Two Weeks with the Extinction Tool

I read a book that said AI might kill everyone. I'm now using it as a daily tool and enjoying it, and I don't know what that makes me.

Two weeks ago I read "If Anyone Builds It, Everybody Dies". I could follow the reasoning. There's no surprise in the book, the title is it. The arguments appear serious enough, and that, even if the authors were inflating the risk, we would still be looking at a sheer cliff humanity is bound to fall off. So, what if they are right?

It's yet another problem we see developing in the world under our very eyes — and if you already feel overwhelmed with climate change, the rise of fascism, the genocides, or even the more (not so) "mundane" problems with Big Tech; then by all means do not read the book. As I said, the title is explicit enough. Going further and feeling like it's going to happen "tomorrow" might lead you down a spiralling path to depression. Becoming a fatalist would not help anybody – you least of all.

I'm writing this with Claude open in another tab. I asked it to help me structure my thoughts. The conversation sharpened my points, gave me an idea of the structure (which I didn't really follow because I am still writing this off the cuff, not like an actual essay). Classic meta approach: using the thing to write about using the thing. You either laugh with a twisted smile, or else you'll cry yourself bone-dry.

So here I am, two weeks after reading the book. Two weeks in which I have been heavily using AI tools. For real tasks (at work) and for quick one-off itches (at home) I got to answer in the spur of the moment (or after a furious evening in a half-dazed state). I am having fun. The feedback loop is insanely fast, getting the tools to ask the right questions to make you go deeper, to make you clarify; that is addictive. (I am aware it's not rocket science, there are tons of books on how to do this — and that is exactly why LLM can do it.) I finally get that part of the hateful hype, the "multiplier" aspect. And I am living it.

What am doing here? What kind of person reads "this might end humanity" and then spends the next fortnight playing with that very BFG toy?

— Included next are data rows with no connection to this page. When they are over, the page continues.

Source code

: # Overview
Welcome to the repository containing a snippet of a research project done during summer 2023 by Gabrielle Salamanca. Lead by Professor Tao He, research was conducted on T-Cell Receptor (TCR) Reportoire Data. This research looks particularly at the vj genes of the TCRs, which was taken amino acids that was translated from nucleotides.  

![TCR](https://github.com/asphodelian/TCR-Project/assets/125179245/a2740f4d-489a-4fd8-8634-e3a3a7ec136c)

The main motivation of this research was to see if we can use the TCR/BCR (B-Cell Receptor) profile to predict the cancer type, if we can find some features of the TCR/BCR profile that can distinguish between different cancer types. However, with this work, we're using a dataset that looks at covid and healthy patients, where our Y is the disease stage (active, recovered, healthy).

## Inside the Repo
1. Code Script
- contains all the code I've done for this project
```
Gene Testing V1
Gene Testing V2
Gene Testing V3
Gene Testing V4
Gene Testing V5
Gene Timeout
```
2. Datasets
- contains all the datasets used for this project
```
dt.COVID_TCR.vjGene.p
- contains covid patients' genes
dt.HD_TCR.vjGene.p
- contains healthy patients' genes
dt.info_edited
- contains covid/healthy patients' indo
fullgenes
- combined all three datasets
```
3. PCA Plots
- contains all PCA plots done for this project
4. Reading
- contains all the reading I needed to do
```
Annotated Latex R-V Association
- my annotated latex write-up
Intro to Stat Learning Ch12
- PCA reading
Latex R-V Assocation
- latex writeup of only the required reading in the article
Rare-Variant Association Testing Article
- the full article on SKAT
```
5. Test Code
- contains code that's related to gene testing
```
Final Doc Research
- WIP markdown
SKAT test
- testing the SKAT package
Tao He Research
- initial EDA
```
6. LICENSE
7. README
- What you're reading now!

I don't know. This is why I am writing this, I don't feel comfortable right now. Sure, I am "washing my own laundry" under public scrutinity, but that's the lesser shameful thing I am doing here.


For a while I wanted to write about my ambivalent views on modern AI (I mean LLMs). There are too many reports around the very problematic ethics of the training processes (aka modern slavery), the ethics of aggregating humanity's knowledge (I mean: mostly stealing it) and selling it with claims of fair-use (yeah, right), or just more and more aggravating bubble factors.

To be honest, I have lost momentum. To be even more honest, I don't have original thoughts to contribute to the big picture so I'll stick to linking a few articles. There's usually more where it comes from, so browse around. (I am being told this paragraph is a cop-out. Yeah, it just is.)

Also, I cannot ignore my actual use of said technology anymore. I am not embodying an ethical standpoint (if I ever was). I am being hypocritical and there's no hiding it. If you strip out the ethics, it's just using available tools to do your work. But you can't strip out the ethics, can you? (My current side project is about –eventually– fighting Big Tech. The road is a long one.) Sometimes if feels like fighting wildfires with gasoline. Too often, it feels like turning your back on the idealised version of yourself.


Today's piece was really personal. Contemplating the abyss with a loathing disgusted envy. I don't know what I'm doing. I'm going to keep doing it anyway.

I'd appreciate linking to similar pieces from fellow thinking meatbags, especially if it took a form of good-old-times webring. I don't need validation, but I'd like to leverage what humanity has to offer — empathy.